- Plain-text document sources:
* * * * *

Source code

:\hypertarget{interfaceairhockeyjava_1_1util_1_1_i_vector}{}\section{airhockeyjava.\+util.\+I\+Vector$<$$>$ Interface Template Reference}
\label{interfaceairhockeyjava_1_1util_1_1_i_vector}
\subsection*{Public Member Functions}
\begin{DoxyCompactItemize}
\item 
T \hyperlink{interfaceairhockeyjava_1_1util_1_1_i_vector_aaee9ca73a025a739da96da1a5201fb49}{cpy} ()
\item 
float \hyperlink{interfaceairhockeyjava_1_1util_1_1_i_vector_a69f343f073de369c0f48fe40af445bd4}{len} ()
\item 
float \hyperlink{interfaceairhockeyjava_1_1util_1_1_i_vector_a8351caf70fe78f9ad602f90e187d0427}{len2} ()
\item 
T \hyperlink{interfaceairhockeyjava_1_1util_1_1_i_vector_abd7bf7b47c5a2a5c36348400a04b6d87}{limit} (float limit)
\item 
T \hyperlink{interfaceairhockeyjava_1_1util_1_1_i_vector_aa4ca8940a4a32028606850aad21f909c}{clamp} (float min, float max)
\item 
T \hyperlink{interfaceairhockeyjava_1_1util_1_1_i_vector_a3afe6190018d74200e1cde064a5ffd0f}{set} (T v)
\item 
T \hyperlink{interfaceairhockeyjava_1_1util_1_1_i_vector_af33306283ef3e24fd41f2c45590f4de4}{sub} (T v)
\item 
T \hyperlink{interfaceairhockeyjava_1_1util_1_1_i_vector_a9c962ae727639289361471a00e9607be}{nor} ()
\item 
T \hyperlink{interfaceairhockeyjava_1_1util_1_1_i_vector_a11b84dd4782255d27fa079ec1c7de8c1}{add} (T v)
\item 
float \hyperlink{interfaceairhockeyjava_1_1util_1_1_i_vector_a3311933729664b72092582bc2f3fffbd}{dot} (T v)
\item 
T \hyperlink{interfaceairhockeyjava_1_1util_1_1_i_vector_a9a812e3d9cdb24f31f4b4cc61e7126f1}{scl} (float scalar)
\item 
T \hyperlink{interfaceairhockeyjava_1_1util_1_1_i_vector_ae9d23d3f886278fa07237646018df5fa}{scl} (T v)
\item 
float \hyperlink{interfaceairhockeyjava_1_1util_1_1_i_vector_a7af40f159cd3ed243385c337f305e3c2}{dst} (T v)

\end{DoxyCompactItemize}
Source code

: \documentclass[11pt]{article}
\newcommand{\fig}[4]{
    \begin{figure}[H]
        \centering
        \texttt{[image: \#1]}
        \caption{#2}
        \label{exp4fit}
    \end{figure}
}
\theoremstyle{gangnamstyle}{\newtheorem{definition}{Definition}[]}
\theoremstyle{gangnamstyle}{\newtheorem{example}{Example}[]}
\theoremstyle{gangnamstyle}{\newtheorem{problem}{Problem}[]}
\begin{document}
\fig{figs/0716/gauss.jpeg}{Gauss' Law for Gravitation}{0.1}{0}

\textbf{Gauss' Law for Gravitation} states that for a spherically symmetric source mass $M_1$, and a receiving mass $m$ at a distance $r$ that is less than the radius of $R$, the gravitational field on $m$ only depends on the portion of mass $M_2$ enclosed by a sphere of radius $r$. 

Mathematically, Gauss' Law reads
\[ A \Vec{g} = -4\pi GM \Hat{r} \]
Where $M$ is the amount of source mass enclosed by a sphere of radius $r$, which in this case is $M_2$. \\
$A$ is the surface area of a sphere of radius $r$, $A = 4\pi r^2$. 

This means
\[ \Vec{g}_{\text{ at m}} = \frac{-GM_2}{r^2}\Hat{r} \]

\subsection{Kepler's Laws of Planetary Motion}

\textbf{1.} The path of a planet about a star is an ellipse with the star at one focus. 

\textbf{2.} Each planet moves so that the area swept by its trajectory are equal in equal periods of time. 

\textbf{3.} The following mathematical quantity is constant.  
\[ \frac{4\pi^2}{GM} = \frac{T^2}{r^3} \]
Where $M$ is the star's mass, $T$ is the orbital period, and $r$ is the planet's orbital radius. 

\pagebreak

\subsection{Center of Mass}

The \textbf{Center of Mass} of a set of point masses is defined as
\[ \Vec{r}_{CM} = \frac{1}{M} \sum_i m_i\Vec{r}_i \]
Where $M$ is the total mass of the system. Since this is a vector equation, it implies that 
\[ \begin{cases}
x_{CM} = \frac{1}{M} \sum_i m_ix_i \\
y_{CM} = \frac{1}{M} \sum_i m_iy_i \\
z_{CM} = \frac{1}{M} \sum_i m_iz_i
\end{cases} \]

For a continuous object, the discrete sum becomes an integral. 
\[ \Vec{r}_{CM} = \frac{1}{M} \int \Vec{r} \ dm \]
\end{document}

* * * * *

- WHAT TO DO: Print all of the entries again, exactly as written.

- ANSWER BOX:
Source code

:\hypertarget{interfaceairhockeyjava_1_1util_1_1_i_vector}{}\section{airhockeyjava.\+util.\+I\+Vector$<$$>$ Interface Template Reference}
\label{interfaceairhockeyjava_1_1util_1_1_i_vector}
\subsection*{Public Member Functions}
\begin{DoxyCompactItemize}
\item 
T \hyperlink{interfaceairhockeyjava_1_1util_1_1_i_vector_aaee9ca73a025a739da96da1a5201fb49}{cpy} ()
\item 
float \hyperlink{interfaceairhockeyjava_1_1util_1_1_i_vector_a69f343f073de369c0f48fe40af445bd4}{len} ()
\item 
float \hyperlink{interfaceairhockeyjava_1_1util_1_1_i_vector_a8351caf70fe78f9ad602f90e187d0427}{len2} ()
\item 
T \hyperlink{interfaceairhockeyjava_1_1util_1_1_i_vector_abd7bf7b47c5a2a5c36348400a04b6d87}{limit} (float limit)
\item 
T \hyperlink{interfaceairhockeyjava_1_1util_1_1_i_vector_aa4ca8940a4a32028606850aad21f909c}{clamp} (float min, float max)
\item 
T \hyperlink{interfaceairhockeyjava_1_1util_1_1_i_vector_a3afe6190018d74200e1cde064a5ffd0f}{set} (T v)
\item 
T \hyperlink{interfaceairhockeyjava_1_1util_1_1_i_vector_af33306283ef3e24fd41f2c45590f4de4}{sub} (T v)
\item 
T \hyperlink{interfaceairhockeyjava_1_1util_1_1_i_vector_a9c962ae727639289361471a00e9607be}{nor} ()
\item 
T \hyperlink{interfaceairhockeyjava_1_1util_1_1_i_vector_a11b84dd4782255d27fa079ec1c7de8c1}{add} (T v)
\item 
float \hyperlink{interfaceairhockeyjava_1_1util_1_1_i_vector_a3311933729664b72092582bc2f3fffbd}{dot} (T v)
\item 
T \hyperlink{interfaceairhockeyjava_1_1util_1_1_i_vector_a9a812e3d9cdb24f31f4b4cc61e7126f1}{scl} (float scalar)
\item 
T \hyperlink{interfaceairhockeyjava_1_1util_1_1_i_vector_ae9d23d3f886278fa07237646018df5fa}{scl} (T v)
\item 
float \hyperlink{interfaceairhockeyjava_1_1util_1_1_i_vector_a7af40f159cd3ed243385c337f305e3c2}{dst} (T v)

\end{DoxyCompactItemize}
Source code

: \documentclass[11pt]{article}
\newcommand{\fig}[4]{
    \begin{figure}[H]
        \centering
        \texttt{[image: \#1]}
        \caption{#2}
        \label{exp4fit}
    \end{figure}
}
\theoremstyle{gangnamstyle}{\newtheorem{definition}{Definition}[]}
\theoremstyle{gangnamstyle}{\newtheorem{example}{Example}[]}
\theoremstyle{gangnamstyle}{\newtheorem{problem}{Problem}[]}
\begin{document}
\fig{figs/0716/gauss.jpeg}{Gauss' Law for Gravitation}{0.1}{0}

\textbf{Gauss' Law for Gravitation} states that for a spherically symmetric source mass $M_1$, and a receiving mass $m$ at a distance $r$ that is less than the radius of $R$, the gravitational field on $m$ only depends on the portion of mass $M_2$ enclosed by a sphere of radius $r$. 

Mathematically, Gauss' Law reads
\[ A \Vec{g} = -4\pi GM \Hat{r} \]
Where $M$ is the amount of source mass enclosed by a sphere of radius $r$, which in this case is $M_2$. \\
$A$ is the surface area of a sphere of radius $r$, $A = 4\pi r^2$. 

This means
\[ \Vec{g}_{\text{ at m}} = \frac{-GM_2}{r^2}\Hat{r} \]

\subsection{Kepler's Laws of Planetary Motion}

\textbf{1.} The path of a planet about a star is an ellipse with the star at one focus. 

\textbf{2.} Each planet moves so that the area swept by its trajectory are equal in equal periods of time. 

\textbf{3.} The following mathematical quantity is constant.  
\[ \frac{4\pi^2}{GM} = \frac{T^2}{r^3} \]
Where $M$ is the star's mass, $T$ is the orbital period, and $r$ is the planet's orbital radius. 

\pagebreak

\subsection{Center of Mass}

The \textbf{Center of Mass} of a set of point masses is defined as
\[ \Vec{r}_{CM} = \frac{1}{M} \sum_i m_i\Vec{r}_i \]
Where $M$ is the total mass of the system. Since this is a vector equation, it implies that 
\[ \begin{cases}
x_{CM} = \frac{1}{M} \sum_i m_ix_i \\
y_{CM} = \frac{1}{M} \sum_i m_iy_i \\
z_{CM} = \frac{1}{M} \sum_i m_iz_i
\end{cases} \]

For a continuous object, the discrete sum becomes an integral. 
\[ \Vec{r}_{CM} = \frac{1}{M} \int \Vec{r} \ dm \]
\end{document}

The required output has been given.